ル・コンセール・デ・ナシオンの8名のメンバーによる『音楽の捧げもの』が録音されたのは10年以上も前のことになるが、ピリオド楽器を使用した演奏として音楽的な水準の高さにおいても、またその再現の美しさでも未だ第一級の価値を失っていない。ジョルディ・サヴァルの演奏にはスピリチュアルな高揚からの特有の気迫のようなものが常に感じられ、それが弛まずにこの演奏全体を牽引していることは確かだ。それだけに隙のない声部の織り成す対位法の綾が聴きどころだが、バッハが献呈文に綴ったラテン語のイニシャルがリチェルカーレを暗示しているように、ここでもサヴァル自ら弾くヴィオールが加わる古風な楽器編成が、その謎めいた美学を象徴しているように思われる。バッハは「ふたつのヴァイオリンのための同度のカノン」及び「トリオ・ソナタ」以外の楽器編成を指定していないので、アンサンブルの編成はサヴァル自身のアレンジと思われる。
大王のテーマはマルク・アンタイのトラヴェルソによって提示される。

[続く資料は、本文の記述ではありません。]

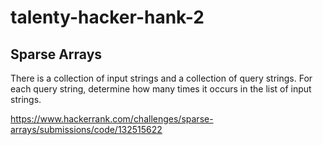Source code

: # talenty-hacker-hank-2

## Sparse Arrays
There is a collection of input strings and a collection of query strings. For each query string, determine how many times it occurs in the list of input strings. 

https://www.hackerrank.com/challenges/sparse-arrays/submissions/code/132515622
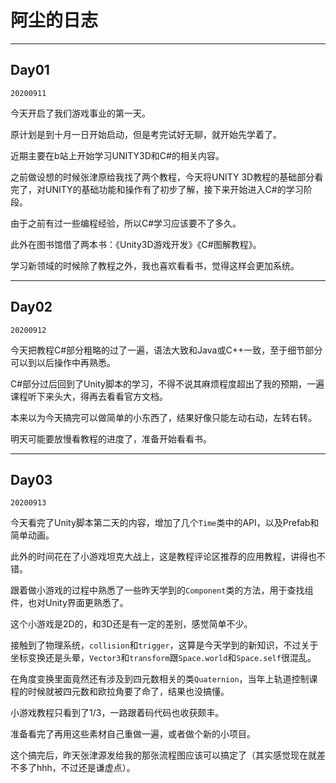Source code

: # 阿尘的日志

---

## Day01
`20200911`

今天开启了我们游戏事业的第一天。

原计划是到十月一日开始启动，但是考完试好无聊，就开始先学着了。

近期主要在b站上开始学习UNITY3D和C#的相关内容。

之前做设想的时候张津原给我找了两个教程，今天将UNITY 3D教程的基础部分看完了，对UNITY的基础功能和操作有了初步了解，接下来开始进入C#的学习阶段。

由于之前有过一些编程经验，所以C#学习应该要不了多久。

此外在图书馆借了两本书：《Unity3D游戏开发》《C#图解教程》。

学习新领域的时候除了教程之外，我也喜欢看看书，觉得这样会更加系统。

---

## Day02
`20200912`

今天把教程C#部分粗略的过了一遍，语法大致和Java或C++一致，至于细节部分可以到以后操作中再熟悉。

C#部分过后回到了Unity脚本的学习，不得不说其麻烦程度超出了我的预期，一遍课程听下来头大，得再去看看官方文档。

本来以为今天搞完可以做简单的小东西了，结果好像只能左动右动，左转右转。

明天可能要放慢看教程的进度了，准备开始看看书。

---

## Day03
`20200913`

今天看完了Unity脚本第二天的内容，增加了几个`Time`类中的API，以及Prefab和简单动画。

此外的时间花在了小游戏坦克大战上，这是教程评论区推荐的应用教程，讲得也不错。

跟着做小游戏的过程中熟悉了一些昨天学到的`Component`类的方法，用于查找组件，也对Unity界面更熟悉了。

这个小游戏是2D的，和3D还是有一定的差别，感觉简单不少。

接触到了物理系统，`collision`和`trigger`，这算是今天学到的新知识，不过关于坐标变换还是头晕，`Vector3`和`transform`跟`Space.world`和`Space.self`很混乱。

在角度变换里面竟然还有涉及到四元数相关的类`Quaternion`，当年上轨道控制课程的时候就被四元数和欧拉角要了命了，结果也没搞懂。

小游戏教程只看到了1/3，一路跟着码代码也收获颇丰。

准备看完了再用这些素材自己重做一遍，或者做个新的小项目。

这个搞完后，昨天张津源发给我的那张流程图应该可以搞定了（其实感觉现在就差不多了hhh，不过还是谦虚点）。
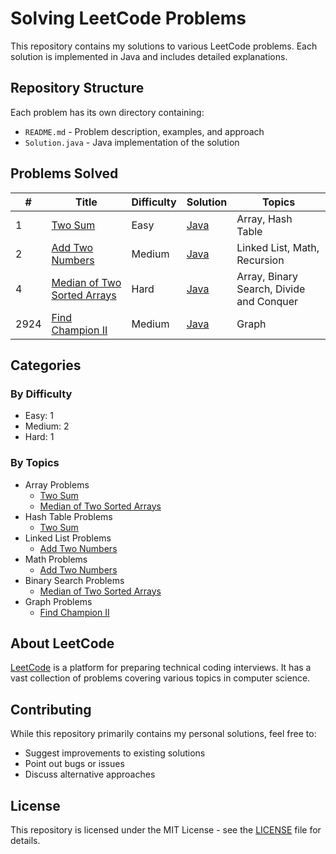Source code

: # Solving LeetCode Problems

This repository contains my solutions to various LeetCode problems. Each solution is implemented in Java and includes detailed explanations.

## Repository Structure

Each problem has its own directory containing:
- `README.md` - Problem description, examples, and approach
- `Solution.java` - Java implementation of the solution

## Problems Solved

| # | Title | Difficulty | Solution | Topics |
|---|-------|------------|----------|---------|
| 1 | [Two Sum](Two%20Sum) | Easy | [Java](Two%20Sum/Solution.java) | Array, Hash Table |
| 2 | [Add Two Numbers](Add%20Two%20Numbers) | Medium | [Java](Add%20Two%20Numbers/Solution.java) | Linked List, Math, Recursion |
| 4 | [Median of Two Sorted Arrays](Median%20of%20Two%20Sorted%20Arrays) | Hard | [Java](Median%20of%20Two%20Sorted%20Arrays/Solution.java) | Array, Binary Search, Divide and Conquer |
| 2924 | [Find Champion II](Find%20Champion%20II) | Medium | [Java](Find%20Champion%20II/Solution.java) | Graph |

## Categories

### By Difficulty
- Easy: 1
- Medium: 2
- Hard: 1

### By Topics
- Array Problems
  - [Two Sum](Two%20Sum)
  - [Median of Two Sorted Arrays](Median%20of%20Two%20Sorted%20Arrays)
- Hash Table Problems
  - [Two Sum](Two%20Sum)
- Linked List Problems
  - [Add Two Numbers](Add%20Two%20Numbers)
- Math Problems
  - [Add Two Numbers](Add%20Two%20Numbers)
- Binary Search Problems
  - [Median of Two Sorted Arrays](Median%20of%20Two%20Sorted%20Arrays)
- Graph Problems
  - [Find Champion II](Find%20Champion%20II)

## About LeetCode

[LeetCode](https://leetcode.com) is a platform for preparing technical coding interviews. It has a vast collection of problems covering various topics in computer science.

## Contributing

While this repository primarily contains my personal solutions, feel free to:
- Suggest improvements to existing solutions
- Point out bugs or issues
- Discuss alternative approaches

## License

This repository is licensed under the MIT License - see the [LICENSE](LICENSE) file for details.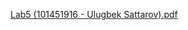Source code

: [Lab5 (101451916 - Ulugbek Sattarov).pdf](https://github.com/UlugbekSattarov/BSA-Lab5/files/14174140/Lab5.101451916.-.Ulugbek.Sattarov.pdf)
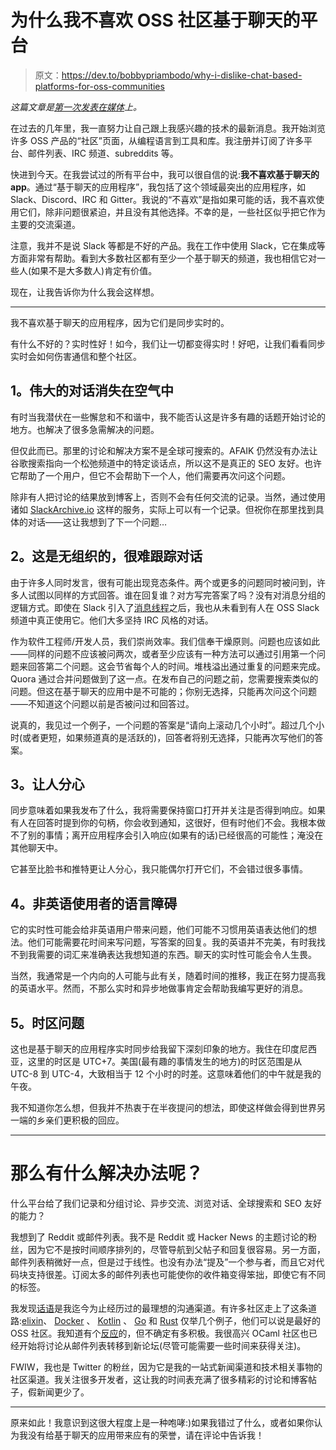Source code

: # 为什么我不喜欢 OSS 社区基于聊天的平台

> 原文：<https://dev.to/bobbypriambodo/why-i-dislike-chat-based-platforms-for-oss-communities>

*这篇文章是[第一次发表在媒体](https://medium.com/@bobbypriambodo/why-i-dislike-chat-based-platforms-for-oss-communities-f19444302d6d)上。*

在过去的几年里，我一直努力让自己跟上我感兴趣的技术的最新消息。我开始浏览许多 OSS 产品的“社区”页面，从编程语言到工具和库。我注册并订阅了许多平台、邮件列表、IRC 频道、subreddits 等。

快进到今天。在我尝试过的所有平台中，我可以很自信的说:**我不喜欢基于聊天的 app**。通过“基于聊天的应用程序”，我包括了这个领域最突出的应用程序，如 Slack、Discord、IRC 和 Gitter。我说的“不喜欢”是指如果可能的话，我不喜欢使用它们，除非问题很紧迫，并且没有其他选择。不幸的是，一些社区似乎把它作为主要的交流渠道。

注意，我并不是说 Slack 等都是不好的产品。我在工作中使用 Slack，它在集成等方面非常有帮助。看到大多数社区都有至少一个基于聊天的频道，我也相信它对一些人(如果不是大多数人)肯定有价值。

现在，让我告诉你为什么我会这样想。

* * *

我不喜欢基于聊天的应用程序，因为它们是同步实时的。

有什么不好的？实时性好！如今，我们让一切都变得实时！好吧，让我们看看同步实时会如何伤害通信和整个社区。

## 1。伟大的对话消失在空气中

有时当我潜伏在一些懈怠和不和谐中，我不能否认这是许多有趣的话题开始讨论的地方。也解决了很多急需解决的问题。

但仅此而已。那里的讨论和解决方案不是全球可搜索的。AFAIK 仍然没有办法让谷歌搜索指向一个松弛频道中的特定谈话点，所以这不是真正的 SEO 友好。也许它帮助了一个用户，但它不会帮助下一个人，他们需要再次问这个问题。

除非有人把讨论的结果放到博客上，否则不会有任何交流的记录。当然，通过使用诸如 [SlackArchive.io](https://slackarchive.io/) 这样的服务，实际上可以有一个记录。但祝你在那里找到具体的对话——这让我想到了下一个问题…

## 2。这是无组织的，很难跟踪对话

由于许多人同时发言，很有可能出现竞态条件。两个或更多的问题同时被问到，许多人试图以同样的方式回答。谁在回复谁？对方写完答案了吗？没有对消息分组的逻辑方式。即使在 Slack 引入了[消息线程](https://get.slack.help/hc/en-us/articles/115000769927-Message-threads)之后，我也从未看到有人在 OSS Slack 频道中真正使用它。他们大多坚持 IRC 风格的对话。

作为软件工程师/开发人员，我们崇尚效率。我们信奉干燥原则。问题也应该如此——同样的问题不应该被问两次，或者至少应该有一种方法可以通过引用第一个问题来回答第二个问题。这会节省每个人的时间。堆栈溢出通过重复的问题来完成。Quora 通过合并问题做到了这一点。在发布自己的问题之前，您需要搜索类似的问题。但这在基于聊天的应用中是不可能的；你别无选择，只能再次问这个问题——不知道这个问题以前是否被问过和回答过。

说真的，我见过一个例子，一个问题的答案是“请向上滚动几个小时”。超过几个小时(或者更短，如果频道真的是活跃的)，回答者将别无选择，只能再次写他们的答案。

## 3。让人分心

同步意味着如果我发布了什么，我将需要保持窗口打开并关注是否得到响应。如果有人在回答时提到你的句柄，你会收到通知，这很好，但有时他们不会。我根本做不了别的事情；离开应用程序会引入响应(如果有的话)已经很高的可能性；淹没在其他聊天中。

它甚至比脸书和推特更让人分心，我只能偶尔打开它们，不会错过很多事情。

## 4。非英语使用者的语言障碍

它的实时性可能会给非英语用户带来问题，他们可能不习惯用英语表达他们的想法。他们可能需要花时间来写问题，写答案的回复。我的英语并不完美，有时我找不到我需要的词汇来准确表达我想知道的东西。聊天的实时性可能会令人生畏。

当然，我通常是一个内向的人可能与此有关，随着时间的推移，我正在努力提高我的英语水平。然而，不那么实时和异步地做事肯定会帮助我编写更好的消息。

## 5。时区问题

这也是基于聊天的应用程序实时同步给我留下深刻印象的地方。我住在印度尼西亚，这里的时区是 UTC+7。美国(最有趣的事情发生的地方)的时区范围是从 UTC-8 到 UTC-4，大致相当于 12 个小时的时差。这意味着他们的中午就是我的午夜。

我不知道你怎么想，但我并不热衷于在半夜提问的想法，即使这样做会得到世界另一端的乡亲们更积极的回应。

* * *

# 那么有什么解决办法呢？

什么平台给了我们记录和分组讨论、异步交流、浏览对话、全球搜索和 SEO 友好的能力？

我想到了 Reddit 或邮件列表。我不是 Reddit 或 Hacker News 的主题讨论的粉丝，因为它不是按时间顺序排列的，尽管导航到父帖子和回复很容易。另一方面，邮件列表稍微好一点，但是过于线性。也没有办法“提及”一个参与者，而且它对代码块支持很差。订阅太多的邮件列表也可能使你的收件箱变得笨拙，即使它有不同的标签。

我发现[话语](https://www.discourse.org/)是我迄今为止经历过的最理想的沟通渠道。有许多社区走上了这条道路:[elixin](https://elixirforum.com/)、 [Docker](https://forums.docker.com/) 、 [Kotlin](https://discuss.kotlinlang.org/) 、 [Go](https://forum.golangbridge.org/) 和 [Rust](https://users.rust-lang.org/) 仅举几个例子，他们可以说是最好的 OSS 社区。我知道有个[反应](https://discuss.reactjs.org/)的，但不确定有多积极。我很高兴 OCaml 社区也已经开始将讨论从邮件列表转移到新论坛(尽管可能需要一些时间来获得关注)。

FWIW，我也是 Twitter 的粉丝，因为它是我的一站式新闻渠道和技术相关事物的社区渠道。我关注很多开发者，这让我的时间表充满了很多精彩的讨论和博客帖子，假新闻更少了。

* * *

原来如此！我意识到这很大程度上是一种咆哮:)如果我错过了什么，或者如果你认为我没有给基于聊天的应用带来应有的荣誉，请在评论中告诉我！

これはバッハがポツダムの宮廷を訪れた時に、フリードリヒ大王が自らトラヴェルソを吹いてこのテーマを与えたという言い伝えに基くものだ。その事実関係はともかくとして、アンタイはテーマの高貴さと神秘性をシンプルに奏して、曲の開始に相応しい期待感を高める効果を上げている。また後半の始めに置かれた「トリオ・ソナタ」では、彼の自由闊達な音楽性とオーソドックスなテクニックの手堅さが示されている。3声と6声のリチェルカーレはどちらもピエール・アンタイの柔軟で色彩感豊かなチェンバロ・ソロで演奏されているが、6声の方は最後に通奏低音付の弦楽合奏版でも収録されている。特に後者を聴くと『フーガの技法』と並んで対位法音楽の頂点とも言われているこの曲集が、決して紙に書かれただけの理論の集大成ではなく、実際に音楽として鳴り響いた時の美しさを表現し得ていることに改めて気付かせてくれる。
これもサヴァルのポリシーだろうが音質の良さでも高く評価できるCDで、それぞれの古楽器の繊細な音色を捉え、音響のバランスにも優れている。尚ピッチは現代より半音ほど低いa'=415Hzのスタンダード・バロック・ピッチを採用している。三面折のデジパック入りで、35ページほどの綴じ込みのライナー・ノーツには仏、英、西、カタルーニャ、独、伊語による簡易な解説が掲載されている。